Un tratto dunque predomina sugli altri nella nuova figura di donna così ben codificata nel Cortegiano, quello forse che meglio esprime la portata rivoluzionaria della femminilità cinquecentesca. È l'insistenza ripetuta e più volte ribadita sull'erudizione della donna, sulla sua educazione letteraria e artistica, sulle sue frequentazioni intellettuali e librarie, sulle sue capacità di apprezzare e stimare le prove più difficili e complesse della cultura rinascimentale. Alla donna del Rinascimento è richiesta una preparazione culturale simile ed equivalente a quella dell'uomo, il suo 'sapere' deve essere altrettanto robusto ed elevato, pena l'emarginazione sociale.
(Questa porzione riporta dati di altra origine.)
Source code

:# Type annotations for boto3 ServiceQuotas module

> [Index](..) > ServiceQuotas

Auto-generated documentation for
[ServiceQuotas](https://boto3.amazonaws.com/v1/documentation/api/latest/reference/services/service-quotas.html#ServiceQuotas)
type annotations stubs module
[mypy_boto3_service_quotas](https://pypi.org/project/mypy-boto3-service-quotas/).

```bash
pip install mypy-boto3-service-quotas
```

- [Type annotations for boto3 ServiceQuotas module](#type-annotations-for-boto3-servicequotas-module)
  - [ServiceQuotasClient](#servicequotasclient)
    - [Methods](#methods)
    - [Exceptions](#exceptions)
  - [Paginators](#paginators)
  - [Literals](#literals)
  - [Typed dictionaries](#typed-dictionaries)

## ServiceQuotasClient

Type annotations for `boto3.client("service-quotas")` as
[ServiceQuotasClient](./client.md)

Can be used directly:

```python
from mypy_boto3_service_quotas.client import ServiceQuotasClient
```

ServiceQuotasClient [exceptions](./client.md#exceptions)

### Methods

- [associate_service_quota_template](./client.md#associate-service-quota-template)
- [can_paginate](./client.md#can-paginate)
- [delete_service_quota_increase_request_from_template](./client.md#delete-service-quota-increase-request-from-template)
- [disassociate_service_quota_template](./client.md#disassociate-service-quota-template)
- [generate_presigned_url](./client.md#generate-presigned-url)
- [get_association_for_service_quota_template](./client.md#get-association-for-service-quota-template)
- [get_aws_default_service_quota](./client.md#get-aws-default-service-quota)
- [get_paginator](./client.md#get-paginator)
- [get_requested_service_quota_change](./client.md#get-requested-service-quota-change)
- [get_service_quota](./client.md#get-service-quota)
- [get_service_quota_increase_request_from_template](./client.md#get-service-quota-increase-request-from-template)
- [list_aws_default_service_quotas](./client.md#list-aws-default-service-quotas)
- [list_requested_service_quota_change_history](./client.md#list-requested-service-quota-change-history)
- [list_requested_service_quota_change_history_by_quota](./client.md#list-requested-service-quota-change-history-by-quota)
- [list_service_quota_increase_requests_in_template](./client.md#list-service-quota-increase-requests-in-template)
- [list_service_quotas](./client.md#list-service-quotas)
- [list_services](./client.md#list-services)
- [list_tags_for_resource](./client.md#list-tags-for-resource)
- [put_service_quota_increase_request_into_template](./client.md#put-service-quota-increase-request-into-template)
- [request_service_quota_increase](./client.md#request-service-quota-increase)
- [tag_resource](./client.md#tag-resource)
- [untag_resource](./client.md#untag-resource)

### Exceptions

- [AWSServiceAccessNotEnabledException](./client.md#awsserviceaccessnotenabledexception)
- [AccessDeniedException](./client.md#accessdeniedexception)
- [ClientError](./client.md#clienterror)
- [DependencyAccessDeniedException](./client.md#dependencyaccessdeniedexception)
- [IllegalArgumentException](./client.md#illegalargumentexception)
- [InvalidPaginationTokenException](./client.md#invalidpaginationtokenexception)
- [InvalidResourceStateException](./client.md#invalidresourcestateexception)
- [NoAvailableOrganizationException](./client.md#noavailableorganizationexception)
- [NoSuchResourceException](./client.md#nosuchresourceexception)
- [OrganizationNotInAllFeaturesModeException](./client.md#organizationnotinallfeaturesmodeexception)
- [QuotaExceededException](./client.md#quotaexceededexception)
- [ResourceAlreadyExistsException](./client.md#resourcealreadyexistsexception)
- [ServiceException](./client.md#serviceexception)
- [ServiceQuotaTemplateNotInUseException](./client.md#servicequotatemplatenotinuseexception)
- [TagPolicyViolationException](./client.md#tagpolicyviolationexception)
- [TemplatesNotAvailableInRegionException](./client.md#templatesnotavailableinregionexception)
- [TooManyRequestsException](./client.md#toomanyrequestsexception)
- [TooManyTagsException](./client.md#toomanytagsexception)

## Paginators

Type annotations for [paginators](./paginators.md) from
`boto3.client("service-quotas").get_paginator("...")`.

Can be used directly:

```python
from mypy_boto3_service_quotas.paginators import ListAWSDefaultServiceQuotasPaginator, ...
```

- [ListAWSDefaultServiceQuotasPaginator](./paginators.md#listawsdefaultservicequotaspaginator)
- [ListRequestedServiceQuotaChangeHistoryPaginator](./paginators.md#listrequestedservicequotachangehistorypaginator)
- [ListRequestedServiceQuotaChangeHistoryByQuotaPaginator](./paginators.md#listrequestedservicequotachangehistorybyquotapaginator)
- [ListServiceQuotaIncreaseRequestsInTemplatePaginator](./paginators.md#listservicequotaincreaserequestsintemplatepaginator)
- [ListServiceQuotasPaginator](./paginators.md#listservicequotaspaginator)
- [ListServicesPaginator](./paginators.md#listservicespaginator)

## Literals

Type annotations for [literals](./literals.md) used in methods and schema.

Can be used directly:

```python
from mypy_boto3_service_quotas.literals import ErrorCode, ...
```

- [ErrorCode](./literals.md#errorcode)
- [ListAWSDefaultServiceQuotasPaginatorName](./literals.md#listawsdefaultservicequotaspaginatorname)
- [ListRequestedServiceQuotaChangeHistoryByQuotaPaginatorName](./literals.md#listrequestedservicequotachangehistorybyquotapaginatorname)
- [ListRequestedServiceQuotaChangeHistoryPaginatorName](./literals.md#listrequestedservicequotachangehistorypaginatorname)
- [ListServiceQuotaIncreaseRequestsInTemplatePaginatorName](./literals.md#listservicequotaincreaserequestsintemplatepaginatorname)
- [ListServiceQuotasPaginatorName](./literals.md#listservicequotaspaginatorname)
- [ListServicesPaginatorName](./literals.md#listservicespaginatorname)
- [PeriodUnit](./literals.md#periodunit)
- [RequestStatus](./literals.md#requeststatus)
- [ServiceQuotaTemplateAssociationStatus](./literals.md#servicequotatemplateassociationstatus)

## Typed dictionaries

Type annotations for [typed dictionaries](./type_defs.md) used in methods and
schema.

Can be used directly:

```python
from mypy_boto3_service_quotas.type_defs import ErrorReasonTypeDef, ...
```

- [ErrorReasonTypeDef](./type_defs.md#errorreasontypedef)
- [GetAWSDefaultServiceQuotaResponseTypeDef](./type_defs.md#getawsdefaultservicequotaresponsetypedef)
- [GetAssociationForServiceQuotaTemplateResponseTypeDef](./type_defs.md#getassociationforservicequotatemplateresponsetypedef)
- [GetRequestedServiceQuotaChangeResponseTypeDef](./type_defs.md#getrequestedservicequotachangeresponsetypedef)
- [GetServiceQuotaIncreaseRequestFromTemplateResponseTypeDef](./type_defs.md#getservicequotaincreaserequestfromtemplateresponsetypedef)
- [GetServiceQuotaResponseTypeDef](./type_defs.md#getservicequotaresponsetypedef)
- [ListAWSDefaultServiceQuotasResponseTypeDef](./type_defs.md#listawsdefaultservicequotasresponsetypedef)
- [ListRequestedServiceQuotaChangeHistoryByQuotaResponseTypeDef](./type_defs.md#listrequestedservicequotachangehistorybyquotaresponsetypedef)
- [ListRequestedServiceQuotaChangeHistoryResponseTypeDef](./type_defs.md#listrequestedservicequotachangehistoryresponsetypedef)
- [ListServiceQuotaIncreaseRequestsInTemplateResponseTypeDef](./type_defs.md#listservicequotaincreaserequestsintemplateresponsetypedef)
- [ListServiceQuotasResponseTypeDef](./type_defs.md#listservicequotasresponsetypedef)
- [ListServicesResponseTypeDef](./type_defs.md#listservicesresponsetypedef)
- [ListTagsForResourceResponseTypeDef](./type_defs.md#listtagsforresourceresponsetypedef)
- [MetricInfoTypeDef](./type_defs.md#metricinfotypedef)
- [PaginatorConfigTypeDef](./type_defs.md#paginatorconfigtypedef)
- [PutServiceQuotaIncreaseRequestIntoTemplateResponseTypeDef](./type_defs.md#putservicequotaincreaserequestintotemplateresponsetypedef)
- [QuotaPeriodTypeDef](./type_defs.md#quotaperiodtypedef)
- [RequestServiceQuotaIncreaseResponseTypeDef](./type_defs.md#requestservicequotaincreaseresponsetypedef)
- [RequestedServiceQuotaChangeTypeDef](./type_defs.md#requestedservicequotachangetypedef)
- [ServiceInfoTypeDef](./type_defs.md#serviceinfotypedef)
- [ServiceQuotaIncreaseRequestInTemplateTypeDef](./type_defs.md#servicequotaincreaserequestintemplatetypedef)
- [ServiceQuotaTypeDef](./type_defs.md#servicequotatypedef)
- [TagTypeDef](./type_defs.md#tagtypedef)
La questione non è da sottovalutare, in quanto esprime una svolta culturale e si potrebbe dire persino antropologica, di fondamentale importanza per la storia delle idee in età moderna. Una tale dimensione femminile emerge nel Cortegiano proprio 1à dove si insiste sul valore civile assunto dall'educazione culturale. Questa va intesa non come mera erudizione fine a se stessa, vissuta in ambito privato ed individuale, ma al contrario come efficace strumento di partecipazione sociale, talvolta ostentando ed esibendo, se le circostanze lo consentono, una formazione intellettuale maturata attraverso una partecipe frequentazione dei classici latini e volgari, e nel contempo sforzandosi di rivivere i modelli biografici da questi appresi.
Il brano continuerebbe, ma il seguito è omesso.